Since you clearly can’t be bothered to spend any time or money finding a real Muslim despite making billions in profit, I’ll enlighten you. For free! Here’s a list of things we DON’T do that Netflix seems to think we do: 

  1. We do NOT break our fasts by chanting “Break the fast! Break the fast!” We instead pray to God to forgive us and ask him to answer our prayers before we break our fasts. 
  2. We do NOT break our fasts with alcohol. Alcohol is forbidden in Islam. Drinking is a major sin. Even if you are not a practicing Muslim, if you have ANY Muslim friends, you probably already know this. We break fasts with a date and water because that is how our Prophet Muhammad (Peace Be Upon Him) used to break them.
  3. The implication that a Muslim girl would enjoy her friends chanting “break the fast!” is akin to me chanting to a Christian to “do the dirty!” and commit adultery. This implies that a Christian would enjoy doing such a deed; is that true? Didn’t think so.

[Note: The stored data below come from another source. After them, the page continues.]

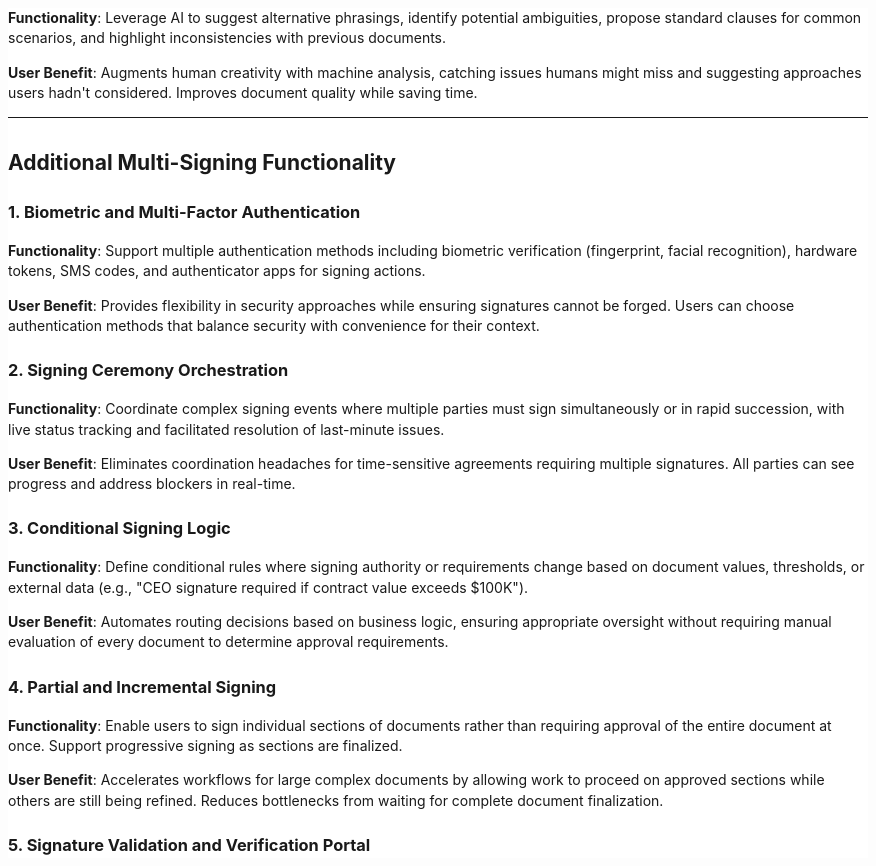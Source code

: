 **Functionality**: Leverage AI to suggest alternative phrasings, identify
potential ambiguities, propose standard clauses for common scenarios, and
highlight inconsistencies with previous documents.

**User Benefit**: Augments human creativity with machine analysis, catching
issues humans might miss and suggesting approaches users hadn't considered.
Improves document quality while saving time.

---

## Additional Multi-Signing Functionality

### 1. Biometric and Multi-Factor Authentication

**Functionality**: Support multiple authentication methods including biometric
verification (fingerprint, facial recognition), hardware tokens, SMS codes, and
authenticator apps for signing actions.

**User Benefit**: Provides flexibility in security approaches while ensuring
signatures cannot be forged. Users can choose authentication methods that
balance security with convenience for their context.

### 2. Signing Ceremony Orchestration

**Functionality**: Coordinate complex signing events where multiple parties must
sign simultaneously or in rapid succession, with live status tracking and
facilitated resolution of last-minute issues.

**User Benefit**: Eliminates coordination headaches for time-sensitive
agreements requiring multiple signatures. All parties can see progress and
address blockers in real-time.

### 3. Conditional Signing Logic

**Functionality**: Define conditional rules where signing authority or
requirements change based on document values, thresholds, or external data
(e.g., "CEO signature required if contract value exceeds $100K").

**User Benefit**: Automates routing decisions based on business logic, ensuring
appropriate oversight without requiring manual evaluation of every document to
determine approval requirements.

### 4. Partial and Incremental Signing

**Functionality**: Enable users to sign individual sections of documents rather
than requiring approval of the entire document at once. Support progressive
signing as sections are finalized.

**User Benefit**: Accelerates workflows for large complex documents by allowing
work to proceed on approved sections while others are still being refined.
Reduces bottlenecks from waiting for complete document finalization.

### 5. Signature Validation and Verification Portal

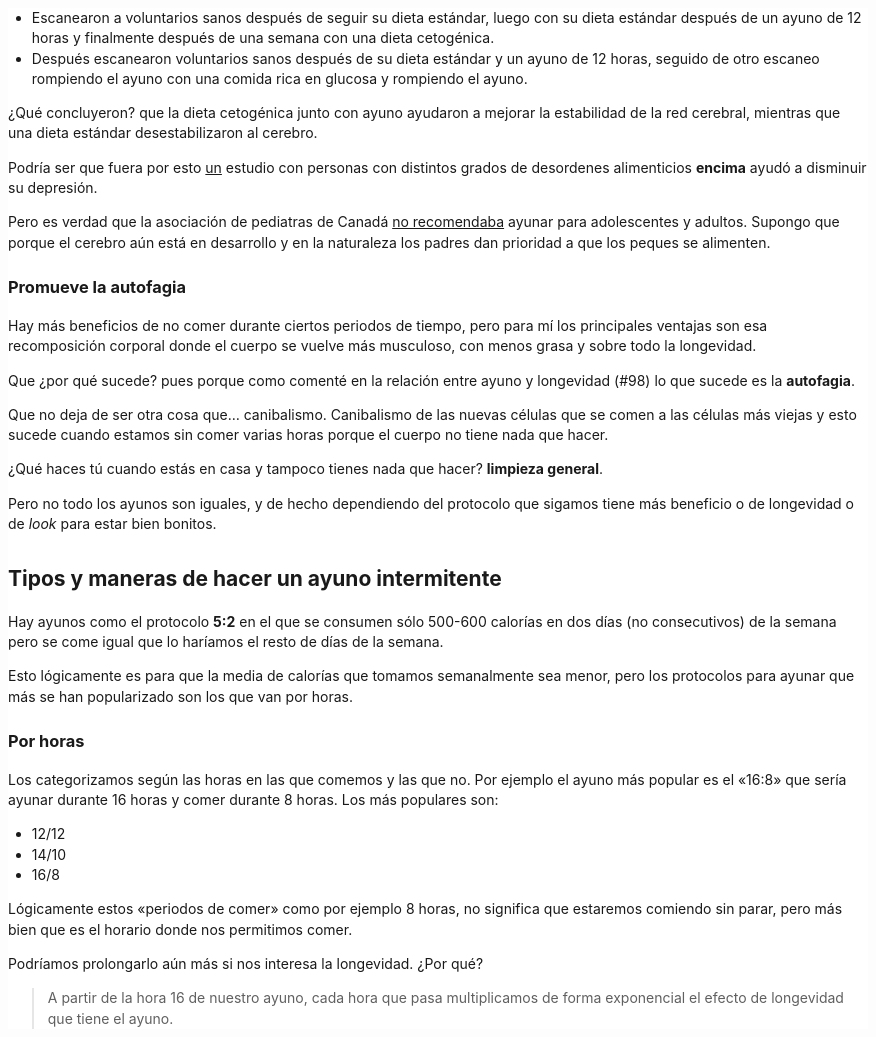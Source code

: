 - Escanearon a voluntarios sanos después de seguir su dieta estándar, luego con su dieta estándar después de un ayuno de 12 horas y finalmente después de una semana con una dieta cetogénica.
- Después escanearon voluntarios sanos después de su dieta estándar y un ayuno de 12 horas, seguido de otro escaneo rompiendo el ayuno con una comida rica en glucosa y rompiendo el ayuno.

¿Qué concluyeron? que la dieta cetogénica junto con ayuno ayudaron a mejorar la estabilidad de la red cerebral, mientras que una dieta estándar desestabilizaron al cerebro.

Podría ser que fuera por esto [un](https://pubmed.ncbi.nlm.nih.gov/25943396/) estudio con personas con distintos grados de desordenes alimenticios **encima** ayudó a disminuir su depresión.

Pero es verdad que la asociación de pediatras de Canadá [no recomendaba](https://pubmed.ncbi.nlm.nih.gov/19657417/) ayunar para adolescentes y adultos. Supongo que porque el cerebro aún está en desarrollo y en la naturaleza los padres dan prioridad a que los peques se alimenten.

### Promueve la autofagia

Hay más beneficios de no comer durante ciertos periodos de tiempo, pero para mí los principales ventajas son esa recomposición corporal donde el cuerpo se vuelve más musculoso, con menos grasa y sobre todo la longevidad.

Que ¿por qué sucede? pues porque como comenté en la relación entre ayuno y longevidad (#98) lo que sucede es la **autofagia**.

Que no deja de ser otra cosa que… canibalismo. Canibalismo de las nuevas células que se comen a las células más viejas y esto sucede cuando estamos sin comer varias horas porque el cuerpo no tiene nada que hacer.

¿Qué haces tú cuando estás en casa y tampoco tienes nada que hacer? **limpieza general**.

Pero no todo los ayunos son iguales, y de hecho dependiendo del protocolo que sigamos tiene más beneficio o de longevidad o de _look_ para estar bien bonitos.

## Tipos y maneras de hacer un ayuno intermitente

Hay ayunos como el protocolo **5:2** en el que se consumen sólo 500-600 calorías en dos días (no consecutivos) de la semana pero se come igual que lo haríamos el resto de días de la semana.

Esto lógicamente es para que la media de calorías que tomamos semanalmente sea menor, pero los protocolos para ayunar que más se han popularizado son los que van por horas.

### Por horas

Los categorizamos según las horas en las que comemos y las que no. Por ejemplo el ayuno más popular es el «16:8» que sería ayunar durante 16 horas y comer durante 8 horas. Los más populares son:

- 12/12
- 14/10
- 16/8

Lógicamente estos «periodos de comer» como por ejemplo 8 horas, no significa que estaremos comiendo sin parar, pero más bien que es el horario donde nos permitimos comer.

Podríamos prolongarlo aún más si nos interesa la longevidad. ¿Por qué?

> A partir de la hora 16 de nuestro ayuno, cada hora que pasa multiplicamos de forma exponencial el efecto de longevidad que tiene el ayuno.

Even if I didn’t know anything about Islam, if I saw this clip for the first time, I would think Muslims drank alcohol and didn’t really enjoy their religion because their friends seem to want them to disobey it. This could not be further from the truth. This kind of misrepresentation is not only wrong, it is straight-up harmful. I hope you can see why. 

Again, this is akin to airing a show about Christians in which a religious, churchgoing girl is hesitant to engage in premarital relations but is coaxed by her church “friends” to do it because it’s right! The implication is that Christianity is a controlling religion that she does not really want to practice — what she really wants to do is something else! 

What if I filmed Jewish actors playing Catholic nuns going to a club, partying, drinking, and doing drugs? Is that what the religion is about? Or does it lie in direct opposition to what the religion teaches us? 

And apparently, it’s okay with Christianity, right? Or a similar practice frowned upon in Judaism that is explicitly prohibited in the religion? No, it’s not. 

To be frank, I would be just as disappointed if Netflix aired a show like that about Christians. The point is, I know that Christianity does not condone premarital relations, but if I didn’t know any better, I would think they did based on this show.


A Disappointed Muslim Who Breaks His Fasts With A Date (NOT alcohol).